The homeownership gap for people of color in Wisconsin is wide; communities, nonprofits are trying to shut it down

“African Americans are more likely to buy cheap homes in segregated neighborhoods because of historical segregation patterns,” Paulson said.

One of the main reasons for housing segregation is redness, which started with the Homeowner loan company of 1932 – when the Great Depression plunged America into a housing crisis.

The federal government has issued bonds to refinance the majority of Americans’ mortgages. The government developed standards for the mortgages and neighborhoods it would refinance by color coding geographic areas by risk factor. Green indicated the lowest risk factors and red the highest perceived risk factors – hence the term redlining.

“Redlining meant that a neighborhood that had the presence of inharmonious racial groups would be color coded red,” said Paulson. “It was both black neighborhoods and white neighborhoods that had a significant presence of people of color.”

Prior to the 1930s, American cities were not officially separated by race, but because the Federal Housing Administration provided mortgage insurance, the federal government believed neighborhood risk factors would affect property values. The FHA has flagged a neighborhood’s racial makeup as a primary risk factor.

Redlining was “a close collaboration” between white federal policymakers, planners and developers, Glotzer said.

“Redlining was actually a form of lending discrimination,” she said. “There are huge barriers in terms of accessing credit, capital, money and good banking, which is always a big determinant of how people can live. And it is, and continues to be, something very racist based. “

Efforts abound to promote home ownership

Several public and non-profit organizations are at workng to help black residents of Wisconsin become homeowners.

Real estate agent Mo Simmons, who helps Lewis buy a house, is owned by Take root Milwaukee, a consortium of 50 community organizations, neighborhood groups, HUD certified housing counseling agencies, real estate agents and lenders who help residents buy, keep or repair a home.

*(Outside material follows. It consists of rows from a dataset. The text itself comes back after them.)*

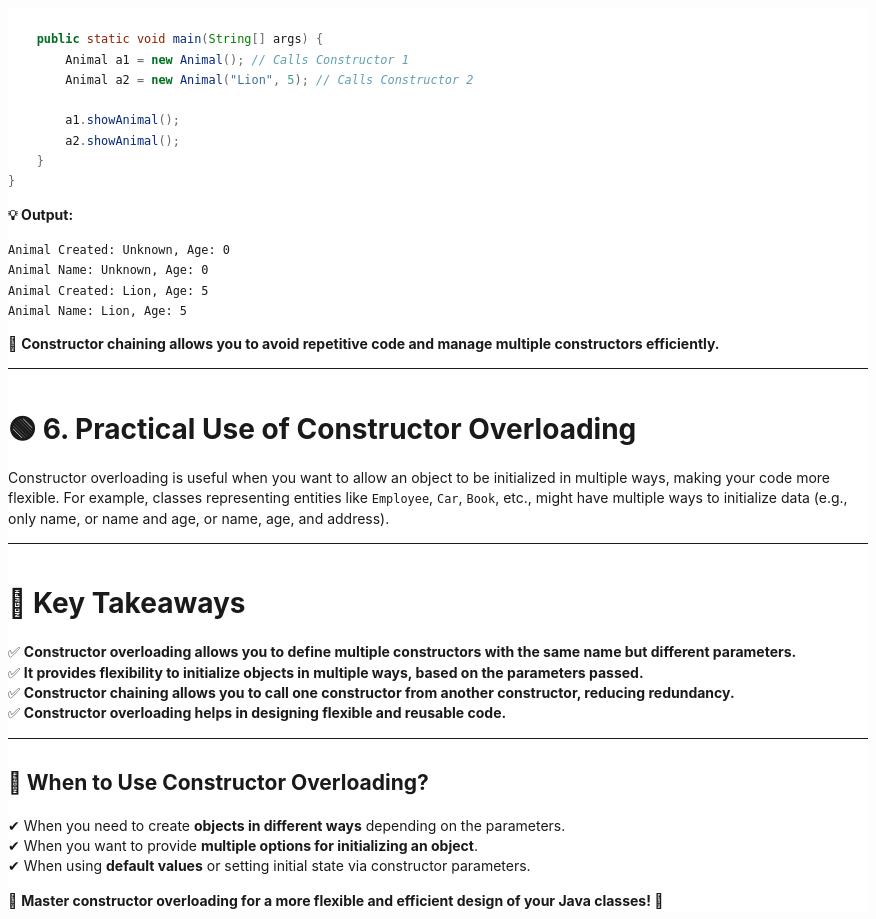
 ```java

    public static void main(String[] args) {
        Animal a1 = new Animal(); // Calls Constructor 1
        Animal a2 = new Animal("Lion", 5); // Calls Constructor 2

        a1.showAnimal();
        a2.showAnimal();
    }
}
```
**💡 Output:**  
```
Animal Created: Unknown, Age: 0
Animal Name: Unknown, Age: 0
Animal Created: Lion, Age: 5
Animal Name: Lion, Age: 5
```
📌 **Constructor chaining allows you to avoid repetitive code and manage multiple constructors efficiently.**

---

# 🟢 **6. Practical Use of Constructor Overloading**

Constructor overloading is useful when you want to allow an object to be initialized in multiple ways, making your code more flexible. For example, classes representing entities like `Employee`, `Car`, `Book`, etc., might have multiple ways to initialize data (e.g., only name, or name and age, or name, age, and address).

---

# 🚀 **Key Takeaways**
✅ **Constructor overloading allows you to define multiple constructors with the same name but different parameters.**  
✅ **It provides flexibility to initialize objects in multiple ways, based on the parameters passed.**  
✅ **Constructor chaining allows you to call one constructor from another constructor, reducing redundancy.**  
✅ **Constructor overloading helps in designing flexible and reusable code.**  

---

## 🎯 **When to Use Constructor Overloading?**
✔ When you need to create **objects in different ways** depending on the parameters.  
✔ When you want to provide **multiple options for initializing an object**.  
✔ When using **default values** or setting initial state via constructor parameters.

📌 **Master constructor overloading for a more flexible and efficient design of your Java classes! 🚀**  

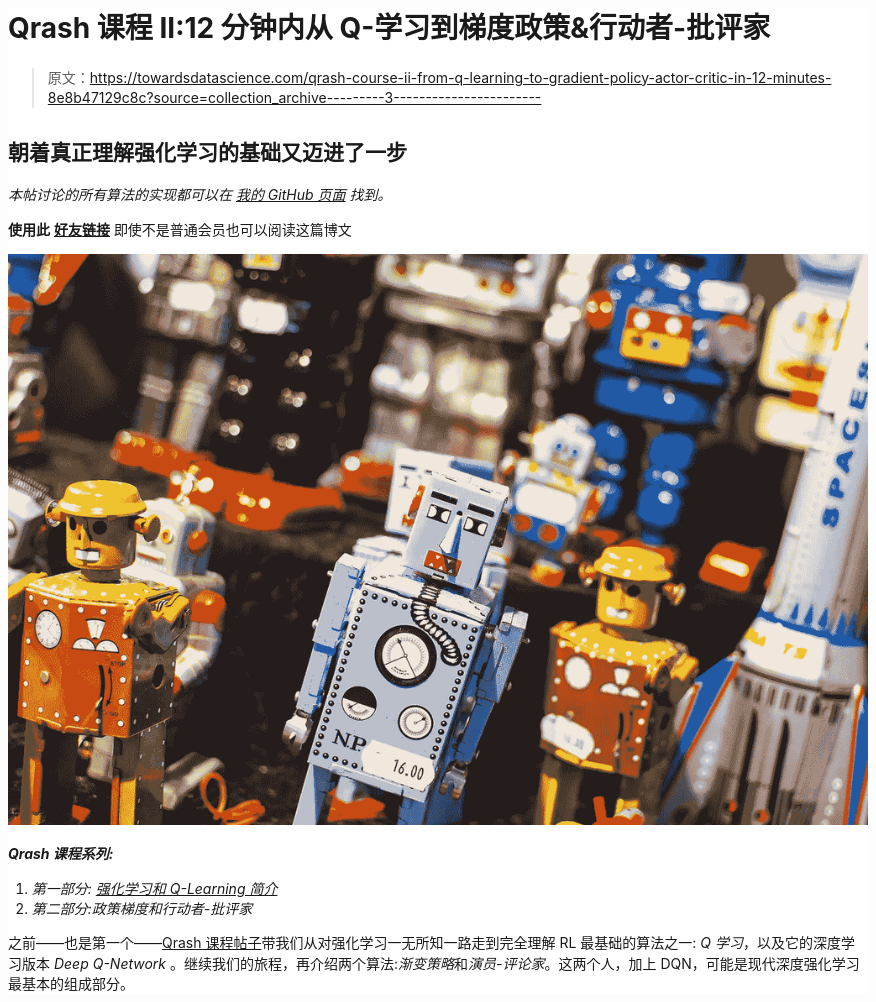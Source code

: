 # Qrash 课程 II:12 分钟内从 Q-学习到梯度政策&行动者-批评家

> 原文：<https://towardsdatascience.com/qrash-course-ii-from-q-learning-to-gradient-policy-actor-critic-in-12-minutes-8e8b47129c8c?source=collection_archive---------3----------------------->

## 朝着真正理解强化学习的基础又迈进了一步

*本帖讨论的所有算法的实现都可以在* [*我的 GitHub 页面*](https://github.com/shakedzy/notebooks/tree/master/gradient_policy_and_actor_critic) *找到。*

**使用此** [**好友链接**](/qrash-course-ii-from-q-learning-to-gradient-policy-actor-critic-in-12-minutes-8e8b47129c8c?sk=77e4a62c7dd982d32d1034c151552271) 即使不是普通会员也可以阅读这篇博文

![](img/1ed3969dec86f345e22e24d0d883ef91.png)

***Qrash 课程系列:***

1.  *第一部分:* [*强化学习和 Q-Learning 简介*](https://medium.com/@shakedzy/qrash-course-deep-q-networks-from-the-ground-up-1bbda41d3677)
2.  *第二部分:政策梯度和行动者-批评家*

之前——也是第一个——[Qrash 课程帖子](https://medium.com/@shakedzy/qrash-course-deep-q-networks-from-the-ground-up-1bbda41d3677)带我们从对强化学习一无所知一路走到完全理解 RL 最基础的算法之一: *Q 学习*，以及它的深度学习版本 *Deep Q-Network* 。继续我们的旅程，再介绍两个算法:*渐变策略*和*演员-评论家*。这两个人，加上 DQN，可能是现代深度强化学习最基本的组成部分。
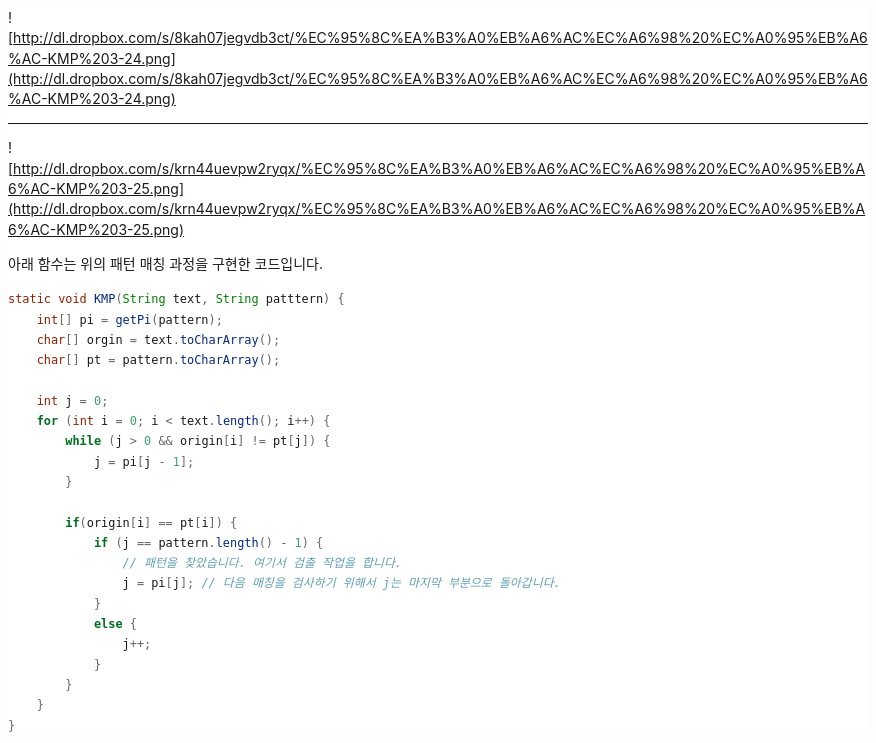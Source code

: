 ![http://dl.dropbox.com/s/8kah07jegvdb3ct/%EC%95%8C%EA%B3%A0%EB%A6%AC%EC%A6%98%20%EC%A0%95%EB%A6%AC-KMP%203-24.png](http://dl.dropbox.com/s/8kah07jegvdb3ct/%EC%95%8C%EA%B3%A0%EB%A6%AC%EC%A6%98%20%EC%A0%95%EB%A6%AC-KMP%203-24.png)

---

![http://dl.dropbox.com/s/krn44uevpw2ryqx/%EC%95%8C%EA%B3%A0%EB%A6%AC%EC%A6%98%20%EC%A0%95%EB%A6%AC-KMP%203-25.png](http://dl.dropbox.com/s/krn44uevpw2ryqx/%EC%95%8C%EA%B3%A0%EB%A6%AC%EC%A6%98%20%EC%A0%95%EB%A6%AC-KMP%203-25.png)

아래 함수는 위의 패턴 매칭 과정을 구현한 코드입니다.

```java
static void KMP(String text, String patttern) {
	int[] pi = getPi(pattern);
	char[] orgin = text.toCharArray();
	char[] pt = pattern.toCharArray();

	int j = 0;
	for (int i = 0; i < text.length(); i++) {
		while (j > 0 && origin[i] != pt[j]) {
			j = pi[j - 1];
		}

		if(origin[i] == pt[i]) {
			if (j == pattern.length() - 1) {
				// 패턴을 찾았습니다. 여기서 검출 작업을 합니다.
				j = pi[j]; // 다음 매칭을 검사하기 위해서 j는 마지막 부분으로 돌아갑니다.
			}
			else {
				j++;
			}
		}
	}
}
```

Mo Simmons is seen outside a house for sale on W. Center St. in Milwaukee on April 30, 2021. Simmons, a real estate agent with EXIT Realty Horizons, is a member of Take Root Milwaukee, a consortium of 50 community organizations, neighborhood groups, HUD-certified housing counseling agencies, realtors, and lenders that help residents buy, keep, or repair a home. (Coburn Dukehart / Wisconsin Watch)

“There has been a lot of prejudice that has kept black people from owning property,” she said. “But there is now, in 2021, a lot more education and a lot more resources… and Take Root provides that ”, it mentionned.